▶ WHAT THE EXERCISE ASKS: Retype, word for word, every line of the records below starting at the one that contains "### **🔧 PARA IMPLEMENTADORES:**" and ending at the one that contains "- **Manter troubleshooting guide** atualizado"; include both of those lines and nothing more.

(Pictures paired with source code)
* * *

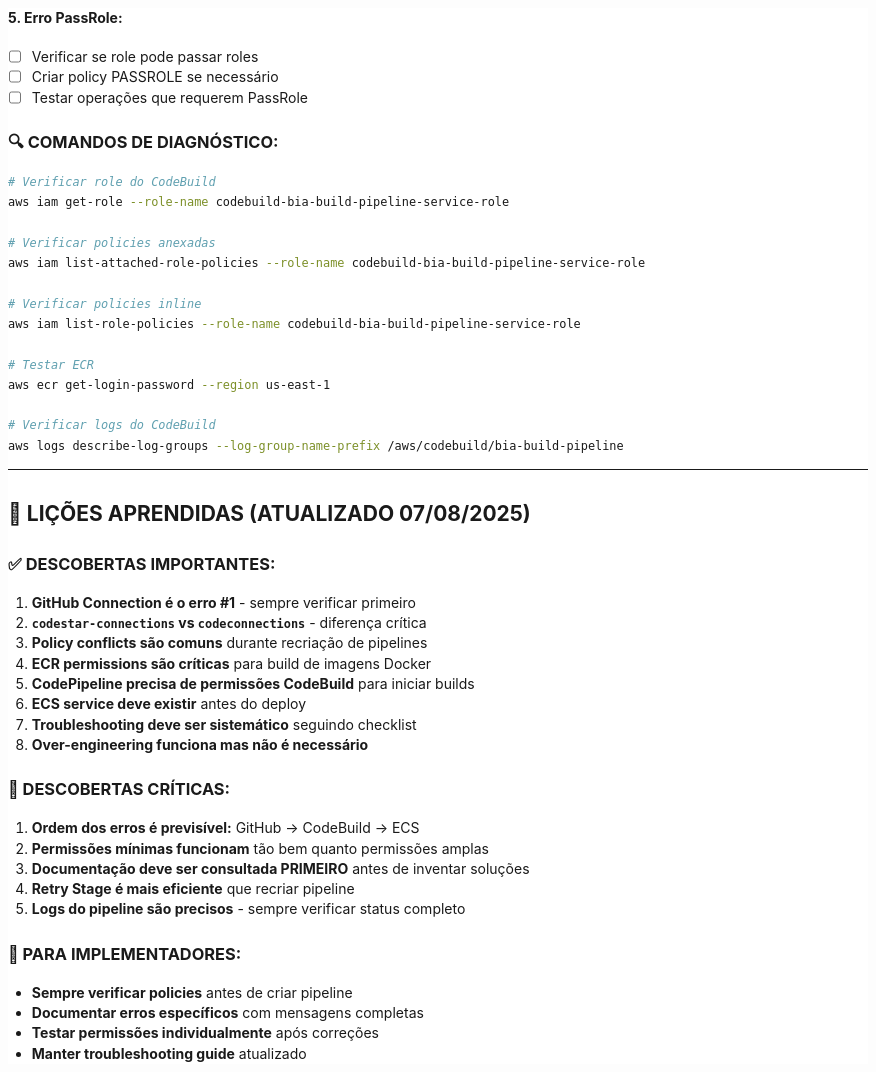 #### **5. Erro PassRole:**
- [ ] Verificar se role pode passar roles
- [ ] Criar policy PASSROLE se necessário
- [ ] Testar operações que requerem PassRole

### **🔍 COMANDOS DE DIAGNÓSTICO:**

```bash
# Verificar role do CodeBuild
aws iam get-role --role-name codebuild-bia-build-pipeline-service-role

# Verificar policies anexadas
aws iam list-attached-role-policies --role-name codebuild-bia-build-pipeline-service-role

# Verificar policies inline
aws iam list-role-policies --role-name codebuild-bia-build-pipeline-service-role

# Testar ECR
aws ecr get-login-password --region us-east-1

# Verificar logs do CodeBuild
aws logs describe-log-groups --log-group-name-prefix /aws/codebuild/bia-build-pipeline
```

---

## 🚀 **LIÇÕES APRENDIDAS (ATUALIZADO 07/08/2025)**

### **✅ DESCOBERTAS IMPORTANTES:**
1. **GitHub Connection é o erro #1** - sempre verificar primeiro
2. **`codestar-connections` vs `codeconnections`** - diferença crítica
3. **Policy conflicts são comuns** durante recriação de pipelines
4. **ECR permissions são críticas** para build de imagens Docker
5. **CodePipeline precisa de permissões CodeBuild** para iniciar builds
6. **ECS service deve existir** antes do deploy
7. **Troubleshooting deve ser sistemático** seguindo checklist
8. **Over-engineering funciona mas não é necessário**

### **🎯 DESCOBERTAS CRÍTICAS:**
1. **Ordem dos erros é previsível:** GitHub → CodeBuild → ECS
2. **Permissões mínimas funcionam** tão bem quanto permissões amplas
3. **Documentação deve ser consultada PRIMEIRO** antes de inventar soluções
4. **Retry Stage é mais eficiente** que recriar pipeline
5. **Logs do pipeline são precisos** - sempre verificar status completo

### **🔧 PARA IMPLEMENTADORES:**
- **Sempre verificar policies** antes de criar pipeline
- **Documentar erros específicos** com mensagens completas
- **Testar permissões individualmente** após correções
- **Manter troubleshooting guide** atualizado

* * *

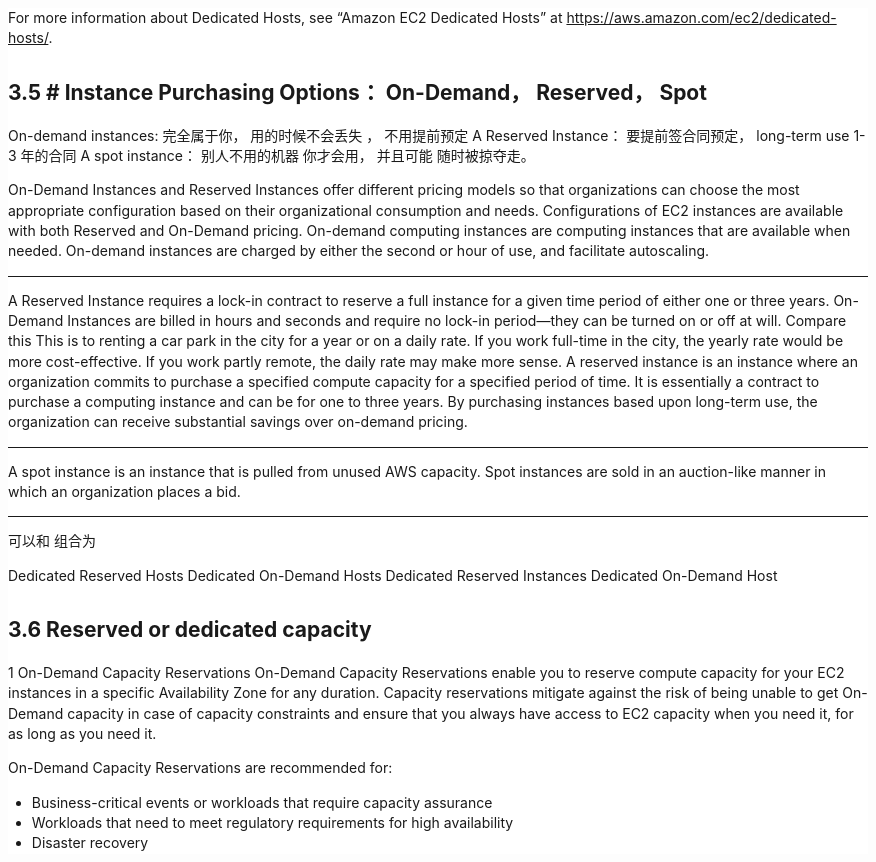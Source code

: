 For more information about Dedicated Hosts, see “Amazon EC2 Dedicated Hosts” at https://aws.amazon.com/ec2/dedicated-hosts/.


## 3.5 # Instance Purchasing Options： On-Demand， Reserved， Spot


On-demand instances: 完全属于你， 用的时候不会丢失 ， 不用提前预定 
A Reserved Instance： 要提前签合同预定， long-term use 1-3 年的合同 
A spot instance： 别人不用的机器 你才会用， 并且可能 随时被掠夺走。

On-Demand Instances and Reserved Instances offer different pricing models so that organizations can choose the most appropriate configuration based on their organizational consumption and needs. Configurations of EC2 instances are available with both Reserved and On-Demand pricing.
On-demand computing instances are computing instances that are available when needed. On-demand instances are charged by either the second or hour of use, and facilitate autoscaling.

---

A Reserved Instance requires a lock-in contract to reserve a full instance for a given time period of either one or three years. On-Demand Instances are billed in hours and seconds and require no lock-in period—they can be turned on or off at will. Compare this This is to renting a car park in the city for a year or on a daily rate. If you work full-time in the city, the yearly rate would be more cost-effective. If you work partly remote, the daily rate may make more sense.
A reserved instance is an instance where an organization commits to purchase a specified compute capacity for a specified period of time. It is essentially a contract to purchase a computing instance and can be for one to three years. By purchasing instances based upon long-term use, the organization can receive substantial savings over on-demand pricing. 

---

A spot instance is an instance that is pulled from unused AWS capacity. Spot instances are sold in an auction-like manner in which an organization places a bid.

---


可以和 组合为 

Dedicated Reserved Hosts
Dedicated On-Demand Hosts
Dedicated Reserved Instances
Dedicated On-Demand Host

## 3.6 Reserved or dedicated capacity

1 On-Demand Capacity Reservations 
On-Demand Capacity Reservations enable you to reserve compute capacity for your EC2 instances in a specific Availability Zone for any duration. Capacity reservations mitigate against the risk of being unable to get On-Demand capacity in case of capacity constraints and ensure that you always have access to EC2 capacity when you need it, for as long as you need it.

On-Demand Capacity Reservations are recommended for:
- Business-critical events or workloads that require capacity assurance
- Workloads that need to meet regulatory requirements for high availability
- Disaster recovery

* * *

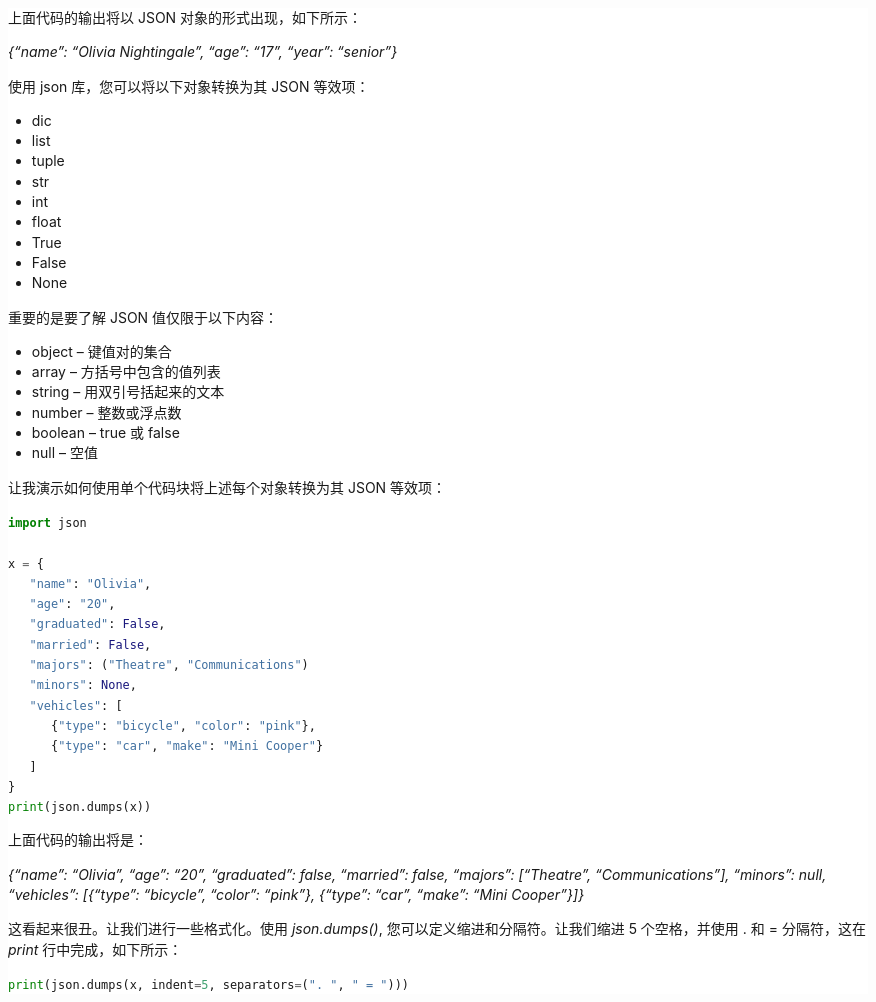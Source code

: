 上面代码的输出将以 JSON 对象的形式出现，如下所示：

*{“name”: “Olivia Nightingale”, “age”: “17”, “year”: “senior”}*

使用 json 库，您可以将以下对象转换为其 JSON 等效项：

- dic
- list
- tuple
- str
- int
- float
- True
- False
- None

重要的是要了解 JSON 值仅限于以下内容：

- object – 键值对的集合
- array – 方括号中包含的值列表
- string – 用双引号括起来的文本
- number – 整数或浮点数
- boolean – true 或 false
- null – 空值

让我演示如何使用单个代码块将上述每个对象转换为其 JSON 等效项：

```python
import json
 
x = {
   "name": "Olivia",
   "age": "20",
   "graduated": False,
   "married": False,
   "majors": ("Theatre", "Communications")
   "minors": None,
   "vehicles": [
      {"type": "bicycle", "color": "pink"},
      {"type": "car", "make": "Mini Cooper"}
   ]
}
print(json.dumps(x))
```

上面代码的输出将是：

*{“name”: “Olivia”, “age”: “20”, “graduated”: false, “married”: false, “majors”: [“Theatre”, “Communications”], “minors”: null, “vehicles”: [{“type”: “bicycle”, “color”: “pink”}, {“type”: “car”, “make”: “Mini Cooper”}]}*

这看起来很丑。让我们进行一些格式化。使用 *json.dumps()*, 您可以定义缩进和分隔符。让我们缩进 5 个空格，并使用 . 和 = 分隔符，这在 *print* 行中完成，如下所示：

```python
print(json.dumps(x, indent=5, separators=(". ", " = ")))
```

* * *

▶ RESPONSE TO THIS TASK:
### **🔧 PARA IMPLEMENTADORES:**
- **Sempre verificar policies** antes de criar pipeline
- **Documentar erros específicos** com mensagens completas
- **Testar permissões individualmente** após correções
- **Manter troubleshooting guide** atualizado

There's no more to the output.